The PyPy developers created a solution in vmprof. It walks the stack like a native profiler, but also hooks the Python interpreter so that it can collect the Python code's file, function, and line number. This solution is general to any type of compiled extension (C extensions, Cython, Numba, etc.) Read the section in the vmprof docs on Why a new profiler? for more information.

The second issue is particular to JIT'ed code - resolving symbol information after the run. For low overhead, native profilers collect a minimum of information at runtime (usually the Instruction Pointer (IP) address at each stack level). These IP addresses need to resolved to symbol information after collection. Normally this information is kept in debug sections that are generated at compile time. However, with JIT compilation, the functions and their address mappings are generated at runtime.

LLVM includes an interface to get symbol information at runtime. The simplest way to keep it for use after the run is to follow the Linux perf standard (documented here), which stores the address, size, and function name in a file /tmp/perf-<pid>.map.

To enable Numba with vmprof, I've created a version of llvmlite that is amenable to stack collection, at the perf branch here.

This does two things:

  1. Keep the frame pointer in JIT'ed code, so a backtrace can be taken.1
  2. Output a perf-compatible JIT map file (not on by default - need to call enable_jit_events to turn it on)

To use this, modify Numba to enable JIT events and frame pointers:

  1. In targets\codegen.py, at the end of the _init method of BaseCPUCodegen, add self._engine.enable_jit_events()
  2. And for good measure, turn on frame pointers for Numba code as well (set CFLAGS=-fno-omit-frame-pointer before building it)

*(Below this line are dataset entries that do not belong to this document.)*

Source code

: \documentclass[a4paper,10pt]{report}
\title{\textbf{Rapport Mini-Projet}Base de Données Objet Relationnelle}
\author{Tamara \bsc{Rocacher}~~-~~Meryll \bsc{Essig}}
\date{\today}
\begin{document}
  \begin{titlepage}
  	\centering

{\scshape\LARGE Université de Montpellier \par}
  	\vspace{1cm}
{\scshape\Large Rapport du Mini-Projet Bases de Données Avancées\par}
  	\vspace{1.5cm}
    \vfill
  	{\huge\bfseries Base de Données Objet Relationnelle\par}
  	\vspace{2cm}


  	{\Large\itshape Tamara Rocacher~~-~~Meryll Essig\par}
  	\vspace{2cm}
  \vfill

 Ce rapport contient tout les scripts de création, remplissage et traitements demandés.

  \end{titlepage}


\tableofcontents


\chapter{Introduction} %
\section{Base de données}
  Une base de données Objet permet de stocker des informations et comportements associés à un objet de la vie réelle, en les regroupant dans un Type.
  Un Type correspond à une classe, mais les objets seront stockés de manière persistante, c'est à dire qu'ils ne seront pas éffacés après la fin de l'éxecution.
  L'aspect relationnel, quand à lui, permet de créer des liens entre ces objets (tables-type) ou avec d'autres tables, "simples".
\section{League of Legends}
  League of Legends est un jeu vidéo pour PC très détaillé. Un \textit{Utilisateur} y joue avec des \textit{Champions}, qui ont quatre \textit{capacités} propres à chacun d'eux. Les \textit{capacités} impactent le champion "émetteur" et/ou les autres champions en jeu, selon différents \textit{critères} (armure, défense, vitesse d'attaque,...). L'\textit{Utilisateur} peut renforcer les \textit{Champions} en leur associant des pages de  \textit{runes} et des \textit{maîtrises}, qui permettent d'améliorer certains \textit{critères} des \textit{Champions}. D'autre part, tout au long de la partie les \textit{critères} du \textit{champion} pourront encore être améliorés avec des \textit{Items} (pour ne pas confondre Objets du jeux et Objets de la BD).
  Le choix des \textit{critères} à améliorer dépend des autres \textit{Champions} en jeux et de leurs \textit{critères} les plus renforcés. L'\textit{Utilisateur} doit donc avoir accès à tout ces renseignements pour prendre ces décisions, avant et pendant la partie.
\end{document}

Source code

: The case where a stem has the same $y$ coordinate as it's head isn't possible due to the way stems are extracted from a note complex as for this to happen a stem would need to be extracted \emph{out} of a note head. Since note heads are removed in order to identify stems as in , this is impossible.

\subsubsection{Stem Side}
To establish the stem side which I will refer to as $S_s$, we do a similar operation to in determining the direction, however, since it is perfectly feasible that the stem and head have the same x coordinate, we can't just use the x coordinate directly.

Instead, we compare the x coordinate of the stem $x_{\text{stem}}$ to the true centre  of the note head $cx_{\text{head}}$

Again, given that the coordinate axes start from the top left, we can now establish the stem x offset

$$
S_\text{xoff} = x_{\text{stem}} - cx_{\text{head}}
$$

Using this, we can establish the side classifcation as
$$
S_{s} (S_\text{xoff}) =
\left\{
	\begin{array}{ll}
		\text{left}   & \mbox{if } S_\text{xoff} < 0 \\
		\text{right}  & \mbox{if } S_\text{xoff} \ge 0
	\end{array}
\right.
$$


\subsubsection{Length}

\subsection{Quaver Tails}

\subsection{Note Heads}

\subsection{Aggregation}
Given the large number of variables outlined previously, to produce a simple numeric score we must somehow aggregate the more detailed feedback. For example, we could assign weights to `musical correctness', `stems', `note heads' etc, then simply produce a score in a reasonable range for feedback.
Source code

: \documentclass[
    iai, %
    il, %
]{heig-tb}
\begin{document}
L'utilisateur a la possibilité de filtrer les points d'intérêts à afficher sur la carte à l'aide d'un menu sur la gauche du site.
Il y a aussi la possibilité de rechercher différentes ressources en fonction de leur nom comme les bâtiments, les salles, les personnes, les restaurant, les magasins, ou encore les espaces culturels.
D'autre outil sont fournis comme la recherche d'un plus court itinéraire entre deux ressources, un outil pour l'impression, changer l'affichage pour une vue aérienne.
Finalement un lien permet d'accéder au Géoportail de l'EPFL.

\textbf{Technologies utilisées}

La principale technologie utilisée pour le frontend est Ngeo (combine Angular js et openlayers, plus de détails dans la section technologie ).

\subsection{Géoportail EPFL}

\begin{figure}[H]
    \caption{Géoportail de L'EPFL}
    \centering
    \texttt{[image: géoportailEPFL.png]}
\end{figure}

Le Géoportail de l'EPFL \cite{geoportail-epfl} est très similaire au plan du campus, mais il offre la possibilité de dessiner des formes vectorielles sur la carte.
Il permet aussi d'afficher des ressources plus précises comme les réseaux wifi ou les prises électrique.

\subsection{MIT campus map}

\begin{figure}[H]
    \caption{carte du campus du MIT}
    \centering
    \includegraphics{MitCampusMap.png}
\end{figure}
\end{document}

The next piece is a modified version of vmprof ( in branch numba ). So far all it does is read the perf compatible output and dump raw stacks. Filtering and aggregating Numba stacks remains to be done (meaning neither the CLI nor the GUI display work yet).

How to use what works, so far:

  1. Run vmprof, using perf-enabled Numba above: python -m vmprof -o vmprof.out <target python>
  2. Copy map file /tmp/perf-<pid>.map to some directory. I usually copy vmprof.out to something like vmprof-<pid>.out to remember which files correlate.
  3. View raw stacks with vmprofdump vmprof-<pid>.out --perf perf-<pid>.map.

  1. With x86_64, it is possible to use DWARF debug information to walk the stack. I couldn't figure out how to output the appropriate debug information. LLVM 3.6 has a promising target option named JITEmitDebugInfo. However, JITEmitDebugInfo is a lie! It's not hooked up to anything, and has been removed in LLVM 3.7.